Wells Fargo’s (WFC) Financial Network, its independent-advisor unit, has raised its bonus awards for 2012 to encourage its roughly 1,100 advisors to grow their sales at a robust pace, according to FiNet President John Peluso (left). To be eligible for the award, advisors and teams must hit certain targets of net new assets and best-practice results, the executive said in a recent interview with AdvisorOne.
“This is part of our quality hurdles, and there is also a scoring system tied to several best practices,” said the FiNet executive. “This includes having written investment plans for clients, using bank solutions, employing written continuity plans and taking other steps to build client loyalty.”
Advisors who join FiNet by June 30 are eligible for the Voluntary Growth Opportunity Award program in 2013.
In 2011, the Innovation and Growth Team—consisting of 16 executive-level managers—was introduced to complement such efforts. The team is “focused on looking at ways to ensure business growth by designating a specific leadership team and resources for this goal,” Peluso said.

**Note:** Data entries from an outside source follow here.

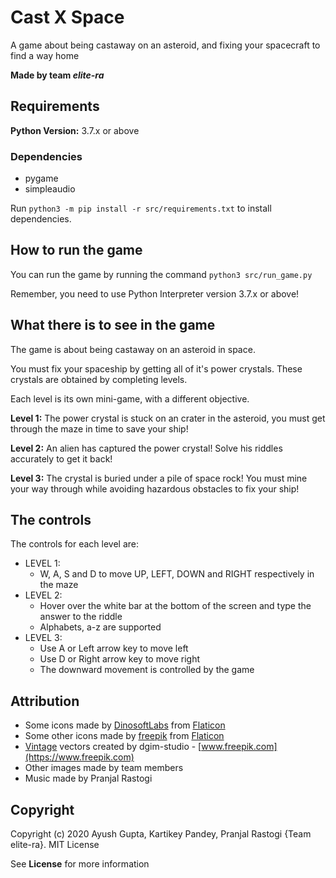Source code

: # Cast X Space

A game about being castaway on an asteroid, and fixing your spacecraft to find a way home

**Made by team *elite-ra***

## Requirements
**Python Version:** 3.7.x or above

### Dependencies
- pygame
- simpleaudio

Run `python3 -m pip install -r src/requirements.txt` to install dependencies.

## How to run the game

You can run the game by running the command `python3 src/run_game.py`

Remember, you need to use Python Interpreter version 3.7.x or above!

## What there is to see in the game

The game is about being castaway on an asteroid in space.

You must fix your spaceship by getting all of it's power crystals. These crystals are obtained by completing levels.

Each level is its own mini-game, with a different objective.

**Level 1:** The power crystal is stuck on an crater in the asteroid, you must get through the maze in time to save
 your ship!

**Level 2:** An alien has captured the power crystal! Solve his riddles accurately to get it back!

**Level 3:** The crystal is buried under a pile of space rock! You must mine your way through while avoiding
 hazardous obstacles to fix your ship!

## The controls

The controls for each level are:

- LEVEL 1:
    - W, A, S and D to move UP, LEFT, DOWN and RIGHT respectively in the maze
- LEVEL 2:
    - Hover over the white bar at the bottom of the screen and type the answer to the riddle
    - Alphabets, a-z are supported
- LEVEL 3:
    - Use A or Left arrow key to move left
    - Use D or Right arrow key to move right
    - The downward movement is controlled by the game


## Attribution
- Some icons made by [DinosoftLabs](https://www.flaticon.com/authors/dinosoftlabs) from 
[Flaticon](https://www.flaticon.com)
- Some other icons made by [freepik](https://www.flaticon.com/authors/freepik)
from [Flaticon](https://www.flaticon.com/)
- [Vintage](https://www.freepik.com/vectors/vintage) vectors created by dgim-studio - 
[www.freepik.com](https://www.freepik.com)
- Other images made by team members
- Music made by Pranjal Rastogi

## Copyright
Copyright (c) 2020 Ayush Gupta, Kartikey Pandey, Pranjal Rastogi {Team elite-ra}. MIT License

See **License** for more information

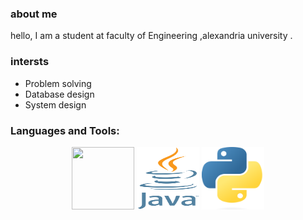 ### about me  
hello, I am a student at faculty of Engineering ,alexandria university . 
### intersts
- Problem solving
- Database design
- System design

### Languages and Tools:
<p align="center">
<a href="https://www.gnu.org/software/bash/"><img src="/assets.Angular_full_color_logo.svg.png" width="100" height="100"></a>
<a href="https://www.java.com/en/"> <img src="/assets/java.png" width="100" height="100"></a>
<a href="https://www.python.org/">  <img src="/assets/Python.svg.png" width="100" height="100"></a>

</p>




<!--
**mariamgerges575/mariamgerges575** is a ✨ _special_ ✨ repository because its `README.md` (this file) appears on your GitHub profile.

Here are some ideas to get you started:

- 🔭 I’m currently working on ...
- 🌱 I’m currently learning ...
- 👯 I’m looking to collaborate on ...
- 🤔 I’m looking for help with ...
- 💬 Ask me about ...
- 📫 How to reach me: ...
- 😄 Pronouns: ...
- ⚡ Fun fact: ...
-->
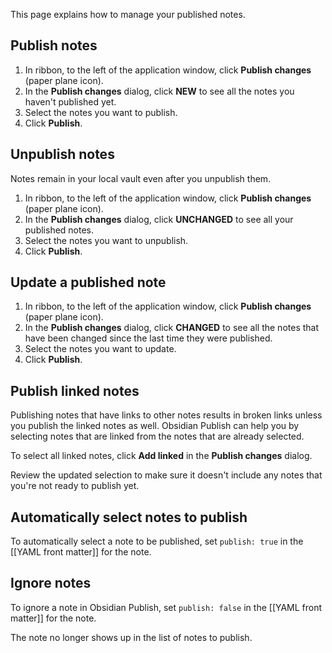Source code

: This page explains how to manage your published notes.

## Publish notes

1. In ribbon, to the left of the application window, click **Publish changes** (paper plane icon).
2. In the **Publish changes** dialog, click **NEW** to see all the notes you haven't published yet.
3. Select the notes you want to publish.
4. Click **Publish**.

## Unpublish notes

Notes remain in your local vault even after you unpublish them.

1. In ribbon, to the left of the application window, click **Publish changes** (paper plane icon).
2. In the **Publish changes** dialog, click **UNCHANGED** to see all your published notes.
3. Select the notes you want to unpublish.
4. Click **Publish**.

## Update a published note

1. In ribbon, to the left of the application window, click **Publish changes** (paper plane icon).
2. In the **Publish changes** dialog, click **CHANGED** to see all the notes that have been changed since the last time they were published.
3. Select the notes you want to update.
4. Click **Publish**.

## Publish linked notes

Publishing notes that have links to other notes results in broken links unless you publish the linked notes as well. Obsidian Publish can help you by selecting notes that are linked from the notes that are already selected.

To select all linked notes, click **Add linked** in the **Publish changes** dialog.

Review the updated selection to make sure it doesn't include any notes that you're not ready to publish yet.

## Automatically select notes to publish

To automatically select a note to be published, set `publish: true` in the [[YAML front matter]] for the note.

## Ignore notes

To ignore a note in Obsidian Publish, set `publish: false` in the [[YAML front matter]] for the note.

The note no longer shows up in the list of notes to publish.
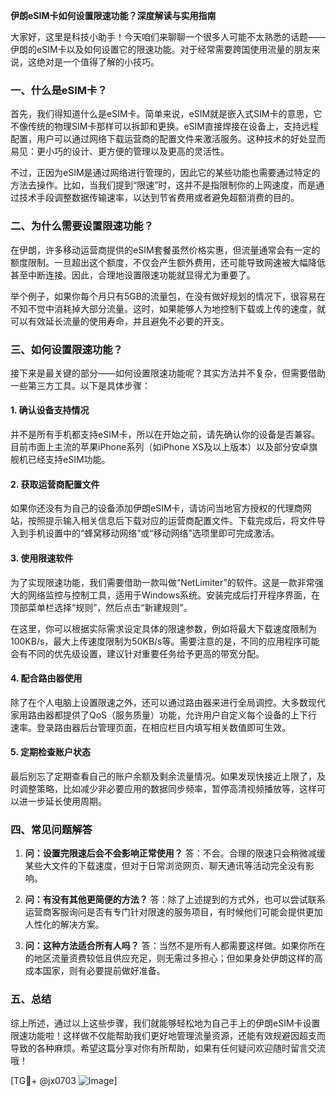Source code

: **伊朗eSIM卡如何设置限速功能？深度解读与实用指南**

大家好，这里是科技小助手！今天咱们来聊聊一个很多人可能不太熟悉的话题——伊朗的eSIM卡以及如何设置它的限速功能。对于经常需要跨国使用流量的朋友来说，这绝对是一个值得了解的小技巧。

### 一、什么是eSIM卡？

首先，我们得知道什么是eSIM卡。简单来说，eSIM就是嵌入式SIM卡的意思，它不像传统的物理SIM卡那样可以拆卸和更换。eSIM直接焊接在设备上，支持远程配置，用户可以通过网络下载运营商的配置文件来激活服务。这种技术的好处显而易见：更小巧的设计、更方便的管理以及更高的灵活性。

不过，正因为eSIM是通过网络进行管理的，因此它的某些功能也需要通过特定的方法去操作。比如，当我们提到“限速”时，这并不是指限制你的上网速度，而是通过技术手段调整数据传输速率，以达到节省费用或者避免超额消费的目的。

### 二、为什么需要设置限速功能？

在伊朗，许多移动运营商提供的eSIM套餐虽然价格实惠，但流量通常会有一定的额度限制。一旦超出这个额度，不仅会产生额外费用，还可能导致网速被大幅降低甚至中断连接。因此，合理地设置限速功能就显得尤为重要了。

举个例子，如果你每个月只有5GB的流量包，在没有做好规划的情况下，很容易在不知不觉中消耗掉大部分流量。这时，如果能够人为地控制下载或上传的速度，就可以有效延长流量的使用寿命，并且避免不必要的开支。

### 三、如何设置限速功能？

接下来是最关键的部分——如何设置限速功能呢？其实方法并不复杂，但需要借助一些第三方工具。以下是具体步骤：

#### 1. 确认设备支持情况
并不是所有手机都支持eSIM卡，所以在开始之前，请先确认你的设备是否兼容。目前市面上主流的苹果iPhone系列（如iPhone XS及以上版本）以及部分安卓旗舰机已经支持eSIM功能。

#### 2. 获取运营商配置文件
如果你还没有为自己的设备添加伊朗eSIM卡，请访问当地官方授权的代理商网站，按照提示输入相关信息后下载对应的运营商配置文件。下载完成后，将文件导入到手机设置中的“蜂窝移动网络”或“移动网络”选项里即可完成激活。

#### 3. 使用限速软件
为了实现限速功能，我们需要借助一款叫做“NetLimiter”的软件。这是一款非常强大的网络监控与控制工具，适用于Windows系统。安装完成后打开程序界面，在顶部菜单栏选择“规则”，然后点击“新建规则”。

在这里，你可以根据实际需求设定具体的限速参数，例如将最大下载速度限制为100KB/s，最大上传速度限制为50KB/s等。需要注意的是，不同的应用程序可能会有不同的优先级设置，建议针对重要任务给予更高的带宽分配。

#### 4. 配合路由器使用
除了在个人电脑上设置限速之外，还可以通过路由器来进行全局调控。大多数现代家用路由器都提供了QoS（服务质量）功能，允许用户自定义每个设备的上下行速率。登录路由器后台管理页面，在相应栏目内填写相关数值即可生效。

#### 5. 定期检查账户状态
最后别忘了定期查看自己的账户余额及剩余流量情况。如果发现快接近上限了，及时调整策略，比如减少非必要应用的数据同步频率，暂停高清视频播放等，这样可以进一步延长使用周期。

### 四、常见问题解答

1. **问：设置完限速后会不会影响正常使用？**
   答：不会。合理的限速只会稍微减缓某些大文件的下载速度，但对于日常浏览网页、聊天通讯等活动完全没有影响。

2. **问：有没有其他更简便的方法？**
   答：除了上述提到的方式外，也可以尝试联系运营商客服询问是否有专门针对限速的服务项目，有时候他们可能会提供更加人性化的解决方案。

3. **问：这种方法适合所有人吗？**
   答：当然不是所有人都需要这样做。如果你所在的地区流量资费较低且供应充足，则无需过多担心；但如果身处伊朗这样的高成本国家，则有必要提前做好准备。

### 五、总结

综上所述，通过以上这些步骤，我们就能够轻松地为自己手上的伊朗eSIM卡设置限速功能啦！这样做不仅能帮助我们更好地管理流量资源，还能有效规避因超支而导致的各种麻烦。希望这篇分享对你有所帮助，如果有任何疑问欢迎随时留言交流哦！

[TG💪+ @jx0703 ![Image](https://github.com/user-attachments/assets/dbca1d08-cadb-493c-b0ec-ad6f7a83f270)]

“In general, FiNet’s yearly growth target is to help FAs open up between 75 to 100 new practices a year. And we believe this is sustainable,” he said. “Including solo practitioners and teams, this entails about 140 to 200 advisors per year joining FiNet.”

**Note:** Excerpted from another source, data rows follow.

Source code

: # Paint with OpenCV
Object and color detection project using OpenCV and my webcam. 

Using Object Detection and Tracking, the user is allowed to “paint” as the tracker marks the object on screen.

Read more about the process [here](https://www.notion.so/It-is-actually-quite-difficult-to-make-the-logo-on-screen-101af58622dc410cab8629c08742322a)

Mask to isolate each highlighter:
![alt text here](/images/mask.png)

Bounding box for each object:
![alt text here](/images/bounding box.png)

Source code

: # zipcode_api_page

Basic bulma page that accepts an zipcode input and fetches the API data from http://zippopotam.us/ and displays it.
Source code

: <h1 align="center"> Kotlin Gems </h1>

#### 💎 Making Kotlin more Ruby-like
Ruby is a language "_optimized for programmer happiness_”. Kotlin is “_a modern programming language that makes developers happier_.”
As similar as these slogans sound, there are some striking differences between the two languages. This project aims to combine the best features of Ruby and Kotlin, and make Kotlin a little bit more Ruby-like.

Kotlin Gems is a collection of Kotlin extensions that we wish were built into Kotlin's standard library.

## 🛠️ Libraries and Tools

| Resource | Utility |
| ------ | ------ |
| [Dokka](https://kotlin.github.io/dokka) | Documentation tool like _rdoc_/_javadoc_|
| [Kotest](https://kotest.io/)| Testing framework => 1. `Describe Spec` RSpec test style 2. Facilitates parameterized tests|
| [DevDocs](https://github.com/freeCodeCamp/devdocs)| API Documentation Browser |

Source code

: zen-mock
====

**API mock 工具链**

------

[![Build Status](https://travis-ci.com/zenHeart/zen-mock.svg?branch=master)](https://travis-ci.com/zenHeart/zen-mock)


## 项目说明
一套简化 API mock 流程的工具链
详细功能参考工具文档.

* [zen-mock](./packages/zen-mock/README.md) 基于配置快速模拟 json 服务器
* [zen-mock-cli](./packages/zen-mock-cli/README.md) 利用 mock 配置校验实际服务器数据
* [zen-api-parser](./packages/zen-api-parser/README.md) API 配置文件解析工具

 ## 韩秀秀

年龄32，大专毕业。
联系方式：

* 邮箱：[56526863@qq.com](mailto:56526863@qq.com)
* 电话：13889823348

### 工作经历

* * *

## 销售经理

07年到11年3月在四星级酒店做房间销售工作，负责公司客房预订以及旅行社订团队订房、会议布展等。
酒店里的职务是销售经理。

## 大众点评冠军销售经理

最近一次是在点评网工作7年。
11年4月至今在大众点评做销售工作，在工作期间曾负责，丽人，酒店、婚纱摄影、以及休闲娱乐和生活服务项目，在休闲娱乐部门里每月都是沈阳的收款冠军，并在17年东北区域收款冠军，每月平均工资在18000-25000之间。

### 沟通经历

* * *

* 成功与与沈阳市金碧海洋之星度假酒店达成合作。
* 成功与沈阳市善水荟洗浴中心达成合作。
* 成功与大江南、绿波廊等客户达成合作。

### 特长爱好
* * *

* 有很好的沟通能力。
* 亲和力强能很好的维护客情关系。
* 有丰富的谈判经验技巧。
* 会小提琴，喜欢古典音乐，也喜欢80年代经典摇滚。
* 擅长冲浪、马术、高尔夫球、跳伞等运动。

An important trend, both he and experts say, is that larger teams—with above-average yearly fees and commissions—are exploring and moving to independence. “We should continue to see this trend and strong organic growth, i.e., same-store sales,” Peluso said.
“We want mature business owners to join us, and we are best positioned to help them grow the business,” said the executive, who joined the industry in 1988 at Wheat First Securities. “We hope to grow in the double digits going forward, in terms of revenue.”